University of Limerick staff to be balloted for industrial action next week

Rebecca Laffan

Reporter:

Rebecca Laffan

Email:

rebecca.laffan@limerickleader.ie

University of Limerick  staff to be balloted for industrial action next week

Dr Des Fitzgerald, president of UL

UNIVERSITY of Limerick staff are set to be balloted for potential strike action next week as they reject UL’s Executive Committee's offer for an extended consultation period for structural changes within the university’s schools and departments. 

On Monday, the Executive Committee, which is chaired by UL President Des Fitzgerald, informed staff via email that they are “more than happy” to provide “additional time to facilitate collaborative debate” on the proposed condensing of the university’s 24 schools and departments into 10.
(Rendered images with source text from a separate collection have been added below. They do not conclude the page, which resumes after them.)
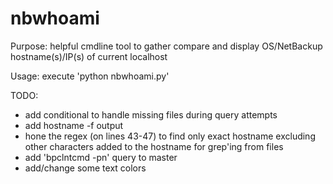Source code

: # nbwhoami

Purpose: helpful cmdline tool to gather compare and display OS/NetBackup hostname(s)/IP(s) of current localhost

Usage: execute 'python nbwhoami.py'

TODO:
- add conditional to handle missing files during query attempts
- add hostname -f output
- hone the regex (on lines 43-47) to find only exact hostname excluding other characters added to the hostname for grep'ing from files
- add 'bpclntcmd -pn' query to master
- add/change some text colors
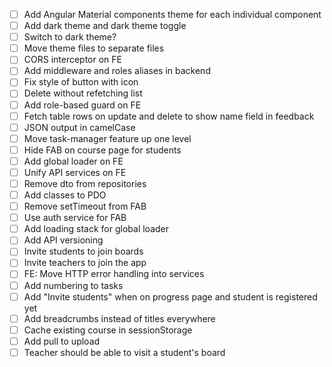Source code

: - [ ] Add Angular Material components theme for each individual component
- [ ] Add dark theme and dark theme toggle
- [ ] Switch to dark theme?
- [ ] Move theme files to separate files
- [ ] CORS interceptor on FE
- [ ] Add middleware and roles aliases in backend
- [ ] Fix style of button with icon
- [ ] Delete without refetching list
- [ ] Add role-based guard on FE
- [ ] Fetch table rows on update and delete to show name field in feedback
- [ ] JSON output in camelCase
- [ ] Move task-manager feature up one level
- [ ] Hide FAB on course page for students
- [ ] Add global loader on FE
- [ ] Unify API services on FE
- [ ] Remove dto from repositories
- [ ] Add classes to PDO
- [ ] Remove setTimeout from FAB
- [ ] Use auth service for FAB
- [ ] Add loading stack for global loader
- [ ] Add API versioning
- [ ] Invite students to join boards
- [ ] Invite teachers to join the app
- [ ] FE: Move HTTP error handling into services
- [ ] Add numbering to tasks
- [ ] Add "Invite students" when on progress page and student is registered yet
- [ ] Add breadcrumbs instead of titles everywhere
- [ ] Cache existing course in sessionStorage
- [ ] Add pull to upload
- [ ] Teacher should be able to visit a student's board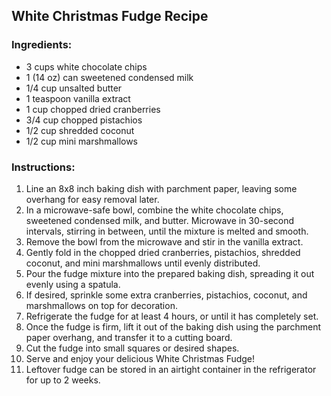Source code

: ## **White Christmas Fudge Recipe**

### **Ingredients:**
- 3 cups white chocolate chips
- 1 (14 oz) can sweetened condensed milk
- 1/4 cup unsalted butter
- 1 teaspoon vanilla extract
- 1 cup chopped dried cranberries
- 3/4 cup chopped pistachios
- 1/2 cup shredded coconut
- 1/2 cup mini marshmallows

### **Instructions:**
1. Line an 8x8 inch baking dish with parchment paper, leaving some overhang for easy removal later.
2. In a microwave-safe bowl, combine the white chocolate chips, sweetened condensed milk, and butter. Microwave in 30-second intervals, stirring in between, until the mixture is melted and smooth.
3. Remove the bowl from the microwave and stir in the vanilla extract.
4. Gently fold in the chopped dried cranberries, pistachios, shredded coconut, and mini marshmallows until evenly distributed.
5. Pour the fudge mixture into the prepared baking dish, spreading it out evenly using a spatula.
6. If desired, sprinkle some extra cranberries, pistachios, coconut, and marshmallows on top for decoration.
7. Refrigerate the fudge for at least 4 hours, or until it has completely set.
8. Once the fudge is firm, lift it out of the baking dish using the parchment paper overhang, and transfer it to a cutting board.
9. Cut the fudge into small squares or desired shapes.
10. Serve and enjoy your delicious White Christmas Fudge!
11. Leftover fudge can be stored in an airtight container in the refrigerator for up to 2 weeks.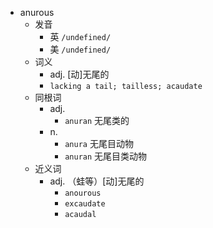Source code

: - anurous
  - 发音
    - 英 `/undefined/`
    - 美 `/undefined/`
  - 词义
    - adj. [动]无尾的
    - `lacking a tail; tailless; acaudate `
  - 同根词
    - adj.
      - `anuran` 无尾类的
    - n.
      - `anura` 无尾目动物
      - `anuran` 无尾目类动物
  - 近义词
    - adj. （蛙等）[动]无尾的
      - `anourous`
      - `excaudate`
      - `acaudal`
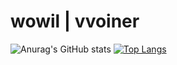 # wowil | vvoiner

![Anurag's GitHub stats](https://github-readme-stats.vercel.app/api?username=vvoiner&count_private=true&show_icons=truetheme=gruvbox)
[![Top Langs](https://github-readme-stats.vercel.app/api/top-langs/?username=vvoiner)](https://github.com/anuraghazra/github-readme-stats)

##

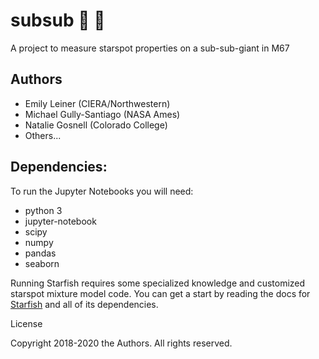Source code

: # subsub :ship: :ship:
A project to measure starspot properties on a sub-sub-giant in M67

## Authors

+ Emily Leiner (CIERA/Northwestern)
+ Michael Gully-Santiago (NASA Ames)
+ Natalie Gosnell (Colorado College)
+ Others...

## Dependencies:
To run the Jupyter Notebooks you will need:

- python 3
- jupyter-notebook
- scipy
- numpy
- pandas
- seaborn

Running Starfish requires some specialized knowledge and customized starspot mixture model code.  You can get a start by reading the docs for [Starfish](https://github.com/iancze/Starfish) and all of its dependencies.


License

Copyright 2018-2020 the Authors.  All rights reserved.
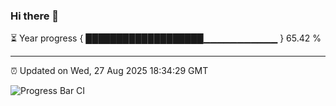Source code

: ### Hi there 👋

⏳ Year progress { ███████████████████▁▁▁▁▁▁▁▁▁▁▁ } 65.42 %

---

⏰ Updated on Wed, 27 Aug 2025 18:34:29 GMT

![Progress Bar CI](https://github.com/DhruviPatel157/GitHub-Actions-Demo/workflows/Progress%20Bar%20CI/badge.svg)
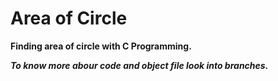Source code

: # Area of Circle
**Finding area of circle with C Programming.**

***To know more abour code and object file look into branches.***
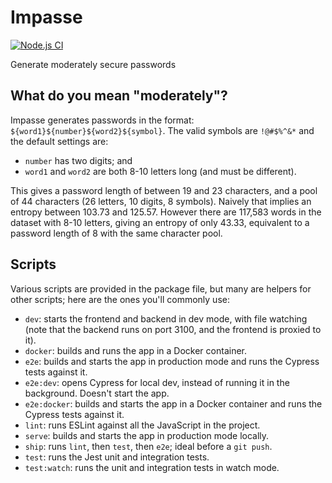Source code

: # Impasse

[![Node.js CI](https://github.com/textbook/impasse/workflows/Node.js%20CI/badge.svg)](https://github.com/textbook/impasse/actions)

Generate moderately secure passwords

## What do you mean "moderately"?

Impasse generates passwords in the format: `${word1}${number}${word2}${symbol}`. The valid symbols are `!@#$%^&*` and
the default settings are:

- `number` has two digits; and
- `word1` and `word2` are both 8-10 letters long (and must be different).

This gives a password length of between 19 and 23 characters, and a pool of 44 characters (26 letters, 10 digits, 8
symbols). Naively that implies an entropy between 103.73 and 125.57. However there are 117,583 words in the dataset
with 8-10 letters, giving an entropy of only 43.33, equivalent to a password length of 8 with the same character pool.

## Scripts

Various scripts are provided in the package file, but many are helpers for other scripts; here are the ones you'll
commonly use:

 - `dev`: starts the frontend and backend in dev mode, with file watching (note that the backend runs on port 3100, and
    the frontend is proxied to it).
 - `docker`: builds and runs the app in a Docker container.
 - `e2e`: builds and starts the app in production mode and runs the Cypress tests against it.
 - `e2e:dev`: opens Cypress for local dev, instead of running it in the background. Doesn't start the app.
 - `e2e:docker`: builds and starts the app in a Docker container and runs the Cypress tests against it.
 - `lint`: runs ESLint against all the JavaScript in the project.
 - `serve`: builds and starts the app in production mode locally.
 - `ship`: runs `lint`, then `test`, then `e2e`; ideal before a `git push`.
 - `test`: runs the Jest unit and integration tests.
 - `test:watch`: runs the unit and integration tests in watch mode.
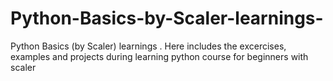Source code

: # Python-Basics-by-Scaler-learnings-
Python Basics (by Scaler) learnings . Here includes the excercises, examples and projects during learning python course for beginners with scaler 
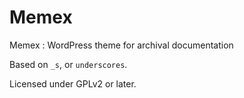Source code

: # Memex

Memex : WordPress theme for archival documentation

Based on `_s`, or `underscores`.

Licensed under GPLv2 or later.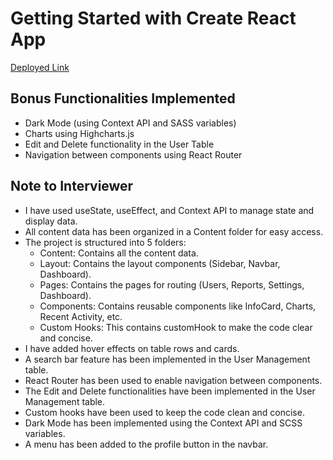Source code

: # Getting Started with Create React App

[Deployed Link](https://employees-details-ten.vercel.app/)

## Bonus Functionalities Implemented

- Dark Mode (using Context API and SASS variables)
- Charts using Highcharts.js
- Edit and Delete functionality in the User Table
- Navigation between components using React Router

## Note to Interviewer

- I have used useState, useEffect, and Context API to manage state and display data.
- All content data has been organized in a Content folder for easy access.
- The project is structured into 5 folders:
  - Content: Contains all the content data.
  - Layout: Contains the layout components (Sidebar, Navbar, Dashboard).
  - Pages: Contains the pages for routing (Users, Reports, Settings, Dashboard).
  - Components: Contains reusable components like InfoCard, Charts, Recent Activity, etc.
  - Custom Hooks: This contains customHook to make the code clear and concise.
- I have added hover effects on table rows and cards.
- A search bar feature has been implemented in the User Management table.
- React Router has been used to enable navigation between components.
- The Edit and Delete functionalities have been implemented in the User Management table.
- Custom hooks have been used to keep the code clean and concise.
- Dark Mode has been implemented using the Context API and SCSS variables.
- A menu has been added to the profile button in the navbar.
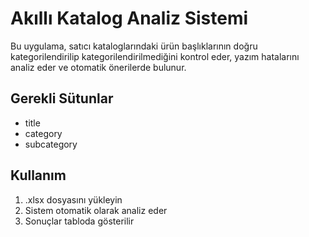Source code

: 
# Akıllı Katalog Analiz Sistemi

Bu uygulama, satıcı kataloglarındaki ürün başlıklarının doğru kategorilendirilip kategorilendirilmediğini kontrol eder, yazım hatalarını analiz eder ve otomatik önerilerde bulunur.

## Gerekli Sütunlar
- title
- category
- subcategory

## Kullanım
1. .xlsx dosyasını yükleyin
2. Sistem otomatik olarak analiz eder
3. Sonuçlar tabloda gösterilir

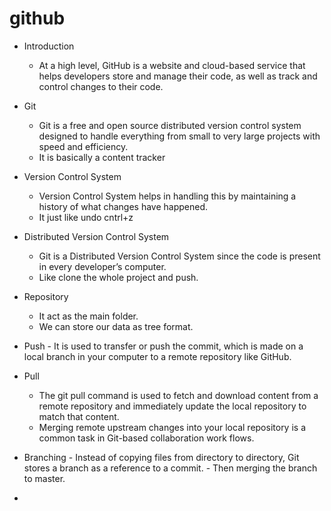 # **github**
* Introduction
     - At a high level, GitHub is a website and cloud-based service that helps developers store and manage their code, as well as track and control changes to their code. 

* Git
     - Git is a free and open source distributed version control system designed to handle everything from small to very large projects with speed and efficiency.
     - It is basically a content tracker
     

* Version Control System
     - Version Control System helps in handling this by maintaining a history of what changes have happened.
     - It just like undo cntrl+z

* Distributed Version Control System
     - Git is a Distributed Version Control System since the code is present in every developer’s computer. 
     - Like clone the whole project and push.

* Repository
     - It act as the main folder.
     - We can store our data as tree format.
* Push 
      -  It is used to transfer or push the commit, which is made on a local branch in your computer to a remote repository like GitHub. 
* Pull
     -  The git pull command is used to fetch and download content from a remote repository and immediately update the local repository to match that content. 
     - Merging remote upstream changes into your local repository is a common task in Git-based collaboration work flows. 
* Branching
      -  Instead of copying files from directory to directory, Git stores a branch as a reference to a commit.
      -   Then merging the branch to master.
* 

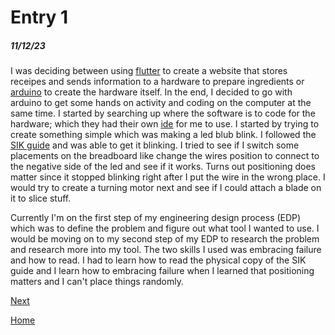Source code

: # Entry 1
##### 11/12/23

  I was deciding between using [flutter](https://flutter.dev/) to create a website that stores receipes and sends information to a hardware to prepare ingredients or [arduino](https://www.arduino.cc/) to create the hardware itself. In the end, I decided to go with arduino to get some hands on activity and coding on the computer at the same time. I started by searching up where the software is to code for the hardware; which they had their own [ide](https://create.arduino.cc/editor) for me to use. I started by trying to create something simple which was making a led blub blink. I followed the [SIK guide](https://learn.sparkfun.com/tutorials/sik-experiment-guide-for-arduino---v33/experiment-1-blinking-an-led) and was able to get it blinking. I tried to see if I switch some placements on the breadboard like change the wires position to connect to the negative side of the led and see if it works. Turns out positioning does matter since it stopped blinking right after I put the wire in the wrong place. I would try to create a turning motor next and see if I could attach a blade on it to slice stuff.

  Currently I'm on the first step of my engineering design process (EDP) which was to define the problem and figure out what tool I wanted to use. I would be moving on to my second step of my EDP to research the problem and research more into my tool. The two skills I used was embracing failure and how to read. I had to learn how to read the physical copy of the SIK guide and I learn how to embracing failure when I learned that positioning matters and I can't place things randomly.

[Next](entry02.md)

[Home](../README.md)
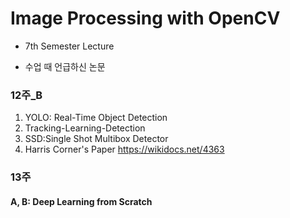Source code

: # Image Processing with OpenCV

* 7th Semester Lecture

* 수업 때 언급하신 논문

### 12주_B
1. YOLO: Real-Time Object Detection
2. Tracking-Learning-Detection
3. SSD:Single Shot Multibox Detector
4. Harris Corner's Paper
https://wikidocs.net/4363
### 13주
#### A, B: Deep Learning from Scratch
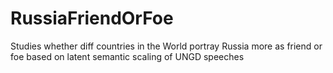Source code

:# RussiaFriendOrFoe
Studies whether diff countries in the World portray Russia more as friend or foe based on latent semantic scaling of UNGD speeches
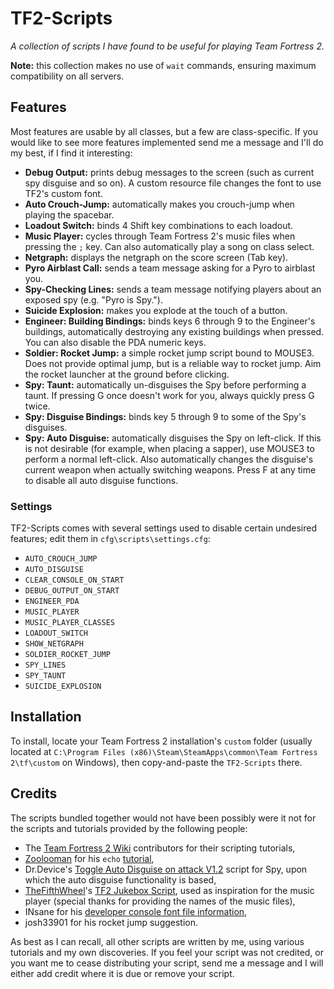 TF2-Scripts
===========

*A collection of scripts I have found to be useful for playing Team Fortress 2.*

**Note:** this collection makes no use of `wait` commands, ensuring maximum compatibility on all servers.

## Features ##
Most features are usable by all classes, but a few are class-specific. If you would like to see more features implemented send me a message and I'll do my best, if I find it interesting:
* **Debug Output:** prints debug messages to the screen (such as current spy disguise and so on). A custom resource file changes the font to use TF2's custom font.
* **Auto Crouch-Jump:** automatically makes you crouch-jump when playing the spacebar.
* **Loadout Switch:** binds 4 Shift key combinations to each loadout.
* **Music Player:** cycles through Team Fortress 2's music files when pressing the `;` key. Can also automatically play a song on class select.
* **Netgraph:** displays the netgraph on the score screen (Tab key).
* **Pyro Airblast Call:** sends a team message asking for a Pyro to airblast you.
* **Spy-Checking Lines:** sends a team message notifying players about an exposed spy (e.g. "Pyro is Spy.").
* **Suicide Explosion:** makes you explode at the touch of a button.
* **Engineer: Building Bindings:** binds keys 6 through 9 to the Engineer's buildings, automatically destroying any existing buildings when pressed. You can also disable the PDA numeric keys.
* **Soldier: Rocket Jump:** a simple rocket jump script bound to MOUSE3. Does not provide optimal jump, but is a reliable way to rocket jump. Aim the rocket launcher at the ground before clicking.
* **Spy: Taunt:** automatically un-disguises the Spy before performing a taunt. If pressing G once doesn't work for you, always quickly press G twice.
* **Spy: Disguise Bindings:** binds key 5 through 9 to some of the Spy's disguises.
* **Spy: Auto Disguise:** automatically disguises the Spy on left-click. If this is not desirable (for example, when placing a sapper), use MOUSE3 to perform a normal left-click. Also automatically changes the disguise's current weapon when actually switching weapons. Press F at any time to disable all auto disguise functions.

### Settings ###
TF2-Scripts comes with several settings used to disable certain undesired features; edit them in `cfg\scripts\settings.cfg`:
* `AUTO_CROUCH_JUMP`
* `AUTO_DISGUISE`
* `CLEAR_CONSOLE_ON_START`
* `DEBUG_OUTPUT_ON_START`
* `ENGINEER_PDA`
* `MUSIC_PLAYER`
* `MUSIC_PLAYER_CLASSES`
* `LOADOUT_SWITCH`
* `SHOW_NETGRAPH`
* `SOLDIER_ROCKET_JUMP`
* `SPY_LINES`
* `SPY_TAUNT`
* `SUICIDE_EXPLOSION`

## Installation ##
To install, locate your Team Fortress 2 installation's `custom` folder (usually located at `C:\Program Files (x86)\Steam\SteamApps\common\Team Fortress 2\tf\custom` on Windows), then copy-and-paste the `TF2-Scripts` there.

## Credits ##
The scripts bundled together would not have been possibly were it not for the scripts and tutorials provided by the following people:
* The [Team Fortress 2 Wiki](http://wiki.teamfortress.com) contributors for their scripting tutorials,
* [Zoolooman](http://wiki.teamfortress.com/wiki/User:Zoolooman) for his `echo` [tutorial](http://wiki.teamfortress.com/wiki/User:Zoolooman/Scripting),
* Dr.Device's [Toggle Auto Disguise on attack V1.2](http://tf2wiki.net/wiki/spy_scripts#Toggle_Auto_Disguise_on_attack) script for Spy, upon which the auto disguise functionality is based,
* [TheFifthWheel](http://gamebanana.com/members/1350351)'s [TF2 Jukebox Script](http://tf2.gamebanana.com/scripts/8268), used as inspiration for the music player (special thanks for providing the names of the music files),
* INsane for his [developer console font file information](http://www.dodbits.com/dods/index.php/source-graphics/source-gui-hud-tutorials/33-console-font-color-and-size),
* josh33901 for his rocket jump suggestion.

As best as I can recall, all other scripts are written by me, using various tutorials and my own discoveries. If you feel your script was not credited, or you want me to cease distributing your script, send me a message and I will either add credit where it is due or remove your script.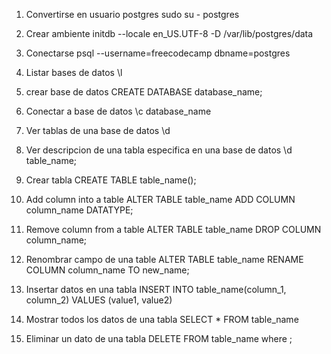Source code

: 
1. Convertirse en usuario postgres 
sudo su - postgres

2. Crear ambiente
initdb --locale en_US.UTF-8 -D /var/lib/postgres/data

3. Conectarse
psql --username=freecodecamp dbname=postgres

4. Listar bases de datos
\l

5. crear base de datos
CREATE DATABASE database_name;

6. Conectar a base de datos
\c database_name

7. Ver tablas de una base de datos
\d

8. Ver descripcion de una tabla especifica en una base de datos
\d table_name;

9. Crear tabla
CREATE TABLE table_name();

10. Add column into a table
ALTER TABLE table_name ADD COLUMN column_name DATATYPE;

11. Remove column from a table
ALTER TABLE table_name DROP COLUMN column_name;

12. Renombrar campo de una table
ALTER TABLE table_name RENAME COLUMN column_name TO new_name;

13. Insertar datos en una tabla
INSERT INTO table_name(column_1, column_2) VALUES (value1, value2)

14. Mostrar todos los datos de una tabla
SELECT * FROM table_name

15. Eliminar un dato de una tabla
DELETE FROM table_name where <condition>;


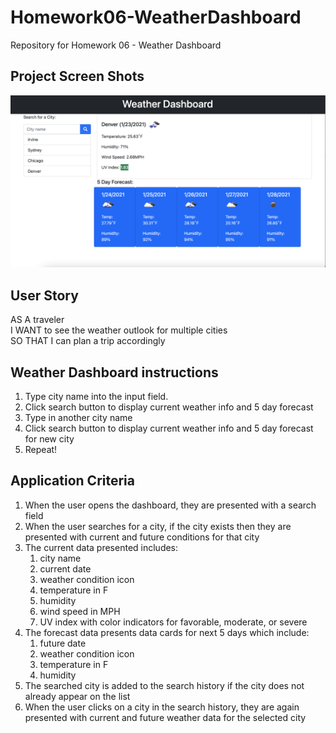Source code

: # Homework06-WeatherDashboard
Repository for Homework 06 - Weather Dashboard

## Project Screen Shots
![WeatherDashoard](weatherdash.png)

## User Story
AS A traveler  
I WANT to see the weather outlook for multiple cities  
SO THAT I can plan a trip accordingly  

## Weather Dashboard instructions
1. Type city name into the input field.
2. Click search button to display current weather info and 5 day forecast
3. Type in another city name
4. Click search button to display current weather info and 5 day forecast for new city
5. Repeat!

## Application Criteria
1. When the user opens the dashboard, they are presented with a search field
2. When the user searches for a city, if the city exists then they are presented with current and future conditions for that city
3. The current data presented includes:
   1. city name
   2. current date
   3. weather condition icon
   4. temperature in F
   5. humidity
   6. wind speed in MPH
   7. UV index with color indicators for favorable, moderate, or severe
4. The forecast data presents data cards for next 5 days which include:
   1. future date
   2. weather condition icon
   3. temperature in F
   4. humidity
5. The searched city is added to the search history if the city does not already appear on the list
6. When the user clicks on a city in the search history, they are again presented with current and future weather data for the selected city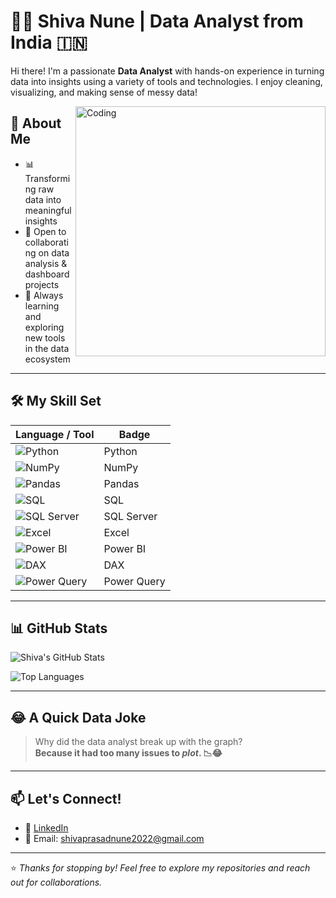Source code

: # 👨‍💻 Shiva Nune | Data Analyst from India 🇮🇳

Hi there! I'm a passionate **Data Analyst** with hands-on experience in turning data into insights using a variety of tools and technologies. I enjoy cleaning, visualizing, and making sense of messy data!

<img align="right" alt="Coding" width="400" src="https://user-images.githubusercontent.com/69011963/137184767-79a13ec7-1bb3-4341-a6da-3a149c9c159a.gif">


## 💼 About Me
- 📊 Transforming raw data into meaningful insights
- 🤝 Open to collaborating on data analysis & dashboard projects
- 🌱 Always learning and exploring new tools in the data ecosystem

---

## 🛠️ My Skill Set

| Language / Tool | Badge |
|------------------|--------|
| ![Python](https://img.shields.io/badge/-Python-3776AB?logo=python&logoColor=white&style=flat) | Python |
| ![NumPy](https://img.shields.io/badge/-NumPy-013243?logo=numpy&logoColor=white&style=flat) | NumPy |
| ![Pandas](https://img.shields.io/badge/-Pandas-150458?logo=pandas&logoColor=white&style=flat) | Pandas |
| ![SQL](https://img.shields.io/badge/-SQL-4479A1?logo=postgresql&logoColor=white&style=flat) | SQL |
| ![SQL Server](https://img.shields.io/badge/-SQL%20Server-CC2927?logo=microsoftsqlserver&logoColor=white&style=flat) | SQL Server |
| ![Excel](https://img.shields.io/badge/-Excel-217346?logo=microsoft-excel&logoColor=white&style=flat) | Excel |
| ![Power BI](https://img.shields.io/badge/-Power%20BI-F2C811?logo=powerbi&logoColor=black&style=flat) | Power BI |
| ![DAX](https://img.shields.io/badge/-DAX-005288?logo=powerbi&logoColor=white&style=flat) | DAX |
| ![Power Query](https://img.shields.io/badge/-Power%20Query-742774?logo=powerbi&logoColor=white&style=flat) | Power Query |

---

## 📊 GitHub Stats

![Shiva's GitHub Stats](https://github-readme-stats.vercel.app/api?username=Shivaprasad0108&show_icons=true&theme=radical)

![Top Languages](https://github-readme-stats.vercel.app/api/top-langs/?username=Shivaprasad0108&layout=compact&theme=radical)

---

## 😂 A Quick Data Joke

> Why did the data analyst break up with the graph?  
> **Because it had too many issues to *plot*. 📉😂**

---

## 📫 Let's Connect!

- 🔗 [LinkedIn](www.linkedin.com/in/shivaprasad0108)
- 📧 Email: shivaprasadnune2022@gmail.com

---

⭐️ *Thanks for stopping by! Feel free to explore my repositories and reach out for collaborations.*
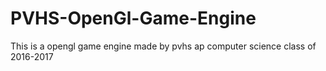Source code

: # PVHS-OpenGl-Game-Engine
This is a opengl game engine made by pvhs ap computer science class of 2016-2017
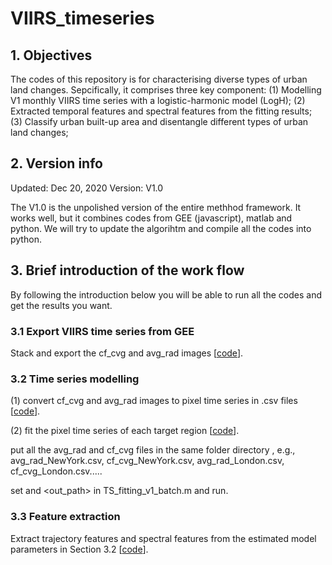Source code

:# VIIRS_timeseries

## 1. Objectives

The codes of this repository is for characterising diverse types of urban land changes. Sepcifically, it comprises three key component:
(1) Modelling V1 monthly VIIRS time series with a logistic-harmonic model (LogH);
(2) Extracted temporal features and spectral features from the fitting results;
(3) Classify urban built-up area and disentangle different types of urban land changes;

## 2. Version info

Updated: Dec 20, 2020
Version: V1.0

The V1.0 is the unpolished version of the entire methhod framework. It works well, but it combines codes from GEE (javascript), matlab and python. We will try to update the algorihtm and compile all the codes into python.

## 3. Brief introduction of the work flow

By following the introduction below you will be able to run all the codes and get the results you want.

### 3.1 Export VIIRS time series from GEE

Stack and export the cf_cvg and avg_rad images [[code](https://github.com/qmzheng09work/VIIRS_timeseries/blob/main/VIIRS%20time%20series%20output)].


### 3.2 Time series modelling

(1) convert cf_cvg and avg_rad images to pixel time series in .csv files [[code](https://github.com/qmzheng09work/VIIRS_timeseries/blob/main/Time%20Series%20fitting/Image_to_time_series.py)].

(2) fit the pixel time series of each target region [[code](https://github.com/qmzheng09work/VIIRS_timeseries/tree/main/Time%20Series%20fitting/fitting)].
    
   put all the avg_rad and cf_cvg files in the same folder directory <path>, e.g., avg_rad_NewYork.csv, cf_cvg_NewYork.csv, avg_rad_London.csv, cf_cvg_London.csv.....
    
   set <path> and <out_path> in TS_fitting_v1_batch.m and run.


### 3.3 Feature extraction

Extract trajectory features and spectral features from the estimated model parameters in Section 3.2 [[code](https://github.com/qmzheng09work/VIIRS_timeseries/blob/main/Time%20Series%20fitting/feature_extraction.py)].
These claims have been rejected this Wednesday by the university’s union, UL-Unite, due to lack of details given about what said consultation would consist of and no further details about what reorganisation process would involve.

The email issued to staff by the Executive Committee read: “We reflected on what we have heard but we also re-examined the need for change in the light of the significant growth in the University since the last restructuring in 2007 and the changing face of third-level education across the world and the challenges that we face nationally as a university.

“Not least the more than 40% drop in government funding and planned growth of undergraduate and postgraduate student numbers. 

“In this regard, we want to commend the year-on-year increase in postgraduate and international students, but note that this arose in relatively few programmes.”

The email also stated that the committee questioned “if the current structure is the best structure, could we do better or should we leave well enough alone”?

“We asked ourselves why would we change, as you have,” the email, which was sent to all 1600 staff members, said.

“The reasons came down to us believing that more direct resourcing of programmes, less hierarchy, a structure more aligned to our values and ambitions, a structure that would drive university wide programmes and more fully realise the huge potential of our staff and students at UL.”

The original timeframe for the proposal provided just under three months of consultation for staff, and was due to be presented before UL’s Governing Authority on January 31, 2020. 

This consultation period was regarded as “bogus” and “fake” by UL’s union secretary Ger Slattery in an email to staff last month, in which he also urged staff not to engage in meetings about the university’s strategic plan, UL@50. 

“We agreed that our original timeline for consultation was too short and that it did not give colleagues the opportunity to fully reflect on the issues and whatever changes would be required.

“Consequently we instructed our HR team to meet with the union to advise them that we are happy to propose an extended consultation period in order to allow colleagues the opportunity to fully consider, debate and reflect on any proposals so that we can move forward as one in due course.

“This consultation period will allow all of our staff and students to discuss the principles and objectives behind any proposed changes and to debate both the specific changes and how and when they can be introduced,” it was added.

“We are particularly conscious of the need to manage the introduction of changes in a way which is fair to any impacted staff.”  

In a meeting on Thursday morning, November 28, the committee asked the union to “withdraw their direction to staff not to engage in discussions about the proposed restructure and implementation of UL@50”.

Last week, 50 UL professors signed a letter calling on the Governing Authority to pause the controversial reorganisation at the university.

UL-Unite has been contacted for a comment.